Everything seemed to be fine, but the new files (those copied) appear with a "special character" in their names (right before the file type), it seeems like a space, but its not (I've replaced it with a space, and the file opened correctly). After deleting it the file can be oppened by its associated application, but with it, the aplication acusses the file to be corrupted.

The issue seems to come from the code related to ostringstream::str member function, but I honestly don't know how to fix it. I wonder if its not inserting a null character there, before I append the file type...

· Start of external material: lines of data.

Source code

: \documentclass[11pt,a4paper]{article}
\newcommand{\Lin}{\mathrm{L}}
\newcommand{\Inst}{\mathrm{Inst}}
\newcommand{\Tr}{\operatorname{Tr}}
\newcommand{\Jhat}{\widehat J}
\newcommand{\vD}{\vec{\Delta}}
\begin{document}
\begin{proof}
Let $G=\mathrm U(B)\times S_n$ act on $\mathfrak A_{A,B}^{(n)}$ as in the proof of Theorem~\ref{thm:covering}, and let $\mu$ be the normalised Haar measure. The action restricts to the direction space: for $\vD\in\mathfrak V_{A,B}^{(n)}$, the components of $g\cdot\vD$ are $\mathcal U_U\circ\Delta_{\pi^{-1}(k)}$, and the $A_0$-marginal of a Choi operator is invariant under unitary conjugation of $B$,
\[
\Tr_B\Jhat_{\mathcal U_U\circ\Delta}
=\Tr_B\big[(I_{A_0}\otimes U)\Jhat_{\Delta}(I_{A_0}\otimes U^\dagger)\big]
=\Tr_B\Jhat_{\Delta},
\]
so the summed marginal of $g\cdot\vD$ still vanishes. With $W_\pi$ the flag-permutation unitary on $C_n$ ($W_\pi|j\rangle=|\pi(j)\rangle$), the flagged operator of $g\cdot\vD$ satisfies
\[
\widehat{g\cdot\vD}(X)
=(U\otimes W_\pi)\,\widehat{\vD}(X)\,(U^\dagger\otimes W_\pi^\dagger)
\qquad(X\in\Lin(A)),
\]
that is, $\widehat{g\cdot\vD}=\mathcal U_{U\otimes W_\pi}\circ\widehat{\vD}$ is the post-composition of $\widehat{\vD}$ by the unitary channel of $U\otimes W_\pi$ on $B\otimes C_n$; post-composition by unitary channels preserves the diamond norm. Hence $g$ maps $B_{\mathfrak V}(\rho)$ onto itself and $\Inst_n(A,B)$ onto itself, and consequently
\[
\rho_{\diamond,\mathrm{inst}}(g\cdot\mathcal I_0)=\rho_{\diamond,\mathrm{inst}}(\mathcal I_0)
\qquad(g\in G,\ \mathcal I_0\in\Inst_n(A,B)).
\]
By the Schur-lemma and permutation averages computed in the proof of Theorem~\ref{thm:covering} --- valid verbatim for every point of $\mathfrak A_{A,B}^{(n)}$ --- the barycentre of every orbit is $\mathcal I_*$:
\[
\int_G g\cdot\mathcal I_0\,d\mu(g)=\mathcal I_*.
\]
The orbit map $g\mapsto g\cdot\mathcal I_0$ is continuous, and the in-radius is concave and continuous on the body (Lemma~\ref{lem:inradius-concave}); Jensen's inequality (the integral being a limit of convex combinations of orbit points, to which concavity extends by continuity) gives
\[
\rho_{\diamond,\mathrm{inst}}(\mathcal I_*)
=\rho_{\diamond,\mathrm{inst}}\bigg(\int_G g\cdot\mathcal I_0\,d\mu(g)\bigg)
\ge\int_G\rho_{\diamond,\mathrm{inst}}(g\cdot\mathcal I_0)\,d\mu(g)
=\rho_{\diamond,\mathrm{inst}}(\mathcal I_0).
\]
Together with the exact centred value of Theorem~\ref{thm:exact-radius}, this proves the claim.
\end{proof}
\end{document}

Here is the part of the code responsible. It gets the old and new names from a 2 column csv file, data separated by ";". Original data, and new (renamed files) data are kept in diferent directories, thats the reason I need to create a string with each file path inside a for loop. I intend to check old and new files content later, probably with memcmp. But first I need them to be correctly renamed.

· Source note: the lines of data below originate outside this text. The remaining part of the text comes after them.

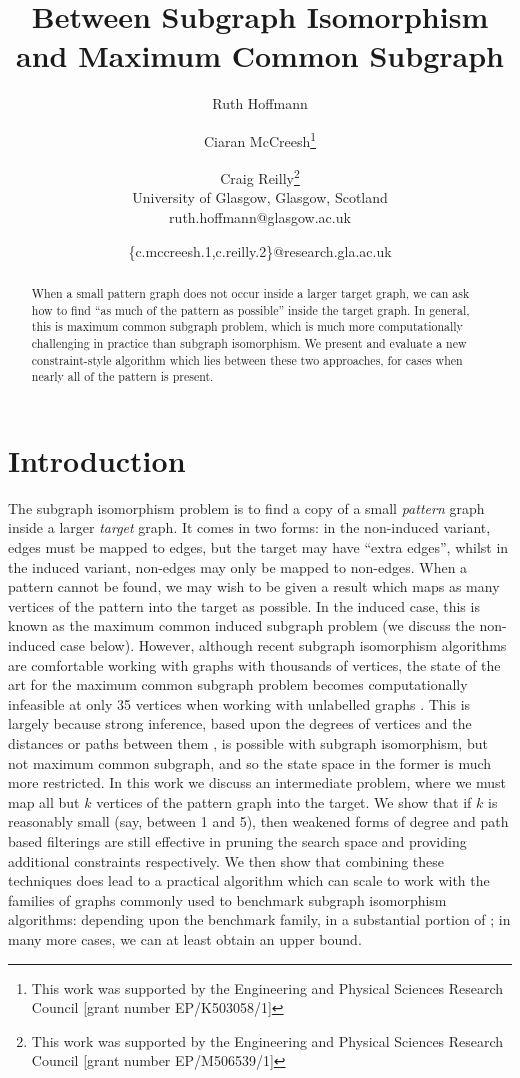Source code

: \documentclass[letterpaper]{article}
\title{Between Subgraph Isomorphism and Maximum Common Subgraph}
\author{Ruth Hoffmann \and Ciaran McCreesh\thanks{This work was supported by the Engineering and Physical Sciences
Research Council [grant number EP/K503058/1]} \and Craig Reilly\thanks{This work was supported by the Engineering and Physical Sciences Research Council [grant number EP/M506539/1]} \\
University of Glasgow, Glasgow, Scotland \\
ruth.hoffmann@glasgow.ac.uk \and \{c.mccreesh.1,c.reilly.2\}@research.gla.ac.uk}
\newcommand{\citep}[1]{\cite{#1}}
\theoremstyle{definition}
\begin{document}
\maketitle

\begin{abstract}
    When a small pattern graph does not occur inside a larger target graph, we can ask how to find
    ``as much of the pattern as possible'' inside the target graph. In general, this is maximum
    common subgraph problem, which is much more computationally challenging in practice than
    subgraph isomorphism. We present and evaluate a new constraint-style algorithm which lies
    between these two approaches, for cases when nearly all of the pattern is present.
\end{abstract}

\section{Introduction}

The subgraph isomorphism problem is to find a copy of a small \emph{pattern} graph inside a larger
\emph{target} graph. It comes in two forms: in the non-induced variant, edges must be mapped to
edges, but the target may have ``extra edges'', whilst in the induced variant, non-edges may only be
mapped to non-edges. When a pattern cannot be found, we may wish to be given a result which maps as
many vertices of the pattern into the target as possible. In the induced case, this is known as the
maximum common induced subgraph problem (we discuss the non-induced case below). However, although
recent subgraph isomorphism algorithms are comfortable working with graphs with thousands of
vertices, the state of the art for the maximum common subgraph problem becomes computationally
infeasible at only 35 vertices when working with unlabelled graphs \citep{CP2016MCSPaper}. This is
largely because strong inference, based upon the degrees of vertices
\citep{DBLP:journals/ai/Solnon10} and the distances or paths between them
\citep{DBLP:conf/cp/AudemardLMGP14,DBLP:conf/cp/McCreeshP15}, is possible with subgraph isomorphism,
but not maximum common subgraph, and so the state space in the former is much more restricted. In
this work we discuss an intermediate problem, where we must map all but $k$ vertices of the pattern
graph into the target. We show that if $k$ is reasonably small (say, between 1 and 5), then weakened
forms of degree and path based filterings are still effective in pruning the search space and
providing additional constraints respectively. We then show that combining these techniques does
lead to a practical algorithm which can scale to work with the families of graphs commonly used to
benchmark subgraph isomorphism algorithms: depending upon the benchmark family, in a substantial
portion of ; in many more cases, we can at least obtain an upper bound.
\end{document}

I'm on a Ubuntu 14.04 (64 bit) machine with gcc 4.8.4 as compiler. I already excuse myself for the probably poor coding and bad english, I'm not a native speaker (writer, actually).

    fNew.open(filename);
    std::ostringstream oldSeqName (std::ostringstream::ate);
    std::ostringstream newSeqName (std::ostringstream::ate);
    std::ostringstream oldAb1Name (std::ostringstream::ate);
    std::ostringstream newAb1Name (std::ostringstream::ate);

    std::fstream log;
    time_t now = time(0);

    for (std::string nOld, nNew; getline(fNew, nOld, ';') && getline(fNew, nNew); )
    {
        std::cout << "Old Name: " << nOld << " -> New Name: " << nNew << std::endl;

        // Keep a log of the name changes
        log.open("NameChangesLog.txt", std::fstream::out | std::fstream::app);
        log << ctime(&now) << " - " <<  "Old Name: " << nOld << " -> New Name: " << nNew << std::endl;
        log.close();

        // Create old seq files paths string
        oldSeqName.str(nOld);
        oldSeqName << ".seq";
        std::string osn = "./Seq/" + oldSeqName.str();

        // Create new seq files paths string
        newSeqName.str(nNew);
        newSeqName << ".seq";
        std::string nsn = "./renamed/" + newSeqName.str();

        std::ifstream ifseq(osn, std::ios::binary);
        std::ofstream ofseq(nsn, std::ios::binary);

        ofseq << ifseq.rdbuf();

        ifseq.close();
        ofseq.close();

        // Create old ab1 files paths string
        oldAb1Name.str(nOld);
        oldAb1Name << ".ab1";
        std::string oan = "./Seq/" + oldAb1Name.str();

        // Create new abq files paths string
        newAb1Name.str(nNew);
        newAb1Name << ".ab1";
        std::string nan = "./renamed/" + newAb1Name.str();

        std::ifstream ifab1(oan, std::ios::binary);
        std::ofstream ofab1(nan, std::ios::binary);

        ofab1 << ifab1.rdbuf();

        ifab1.close();
        ofab1.close();

    }

    fNew.close();
Rodrigo
  • 53
  • 6
  • By casting a char to int you could check what is the ASCII code of this additional character. It would give you some information whether it is always the same character or something random. – Ardavel Dec 22 '15 at 13:21
  • 1
    I have no answer to your problem but just want to remark that this seems better suited to a little shell or perl script rather than C++. Fiddle with `sed` and `basename`. – Peter - Reinstate Monica Dec 22 '15 at 14:01
  • Yep, it would be nice as a programming exercise, but C++ is a huge overkill for such a problem. And if there is a language that makes it easy for novice programmers to make silly mistakes, it's likely that C++ would fit the bill nicely. And you probably don't want to make such mistakes with production data. – Maarten Bodewes Dec 22 '15 at 14:08
  • An old professor of mine once said that the answer may be simplier than we expect. @Arkadiy is completely right. The files were generated under windows. Converting them or making it at Ubuntu solved the issue. Thank you very much. – Rodrigo Dec 22 '15 at 14:30

2 Answers2

1

Is the list file prepared on Windows machine? In that case it would have DOS line ending (\r\n) and is not well suited for getline on Unix. The character you see is likely \r. Make sure you use dos2unix utility before feeding the list file to your program

  • Or open the stream in text mode instead of binary. It makes a difference on Windows. – Zan Lynx Dec 22 '15 at 17:24
  • Text mode will not help when you run on Unix. Unix text mode does not know about \r –  Dec 22 '15 at 17:49
0

You probably forget to trim the values returned from getline, so they may still contain whitespace. Whitespace may be tricky to pick up by the application.

Community
  • 1
  • 1
Maarten Bodewes
  • 80,169
  • 13
  • 121
  • 225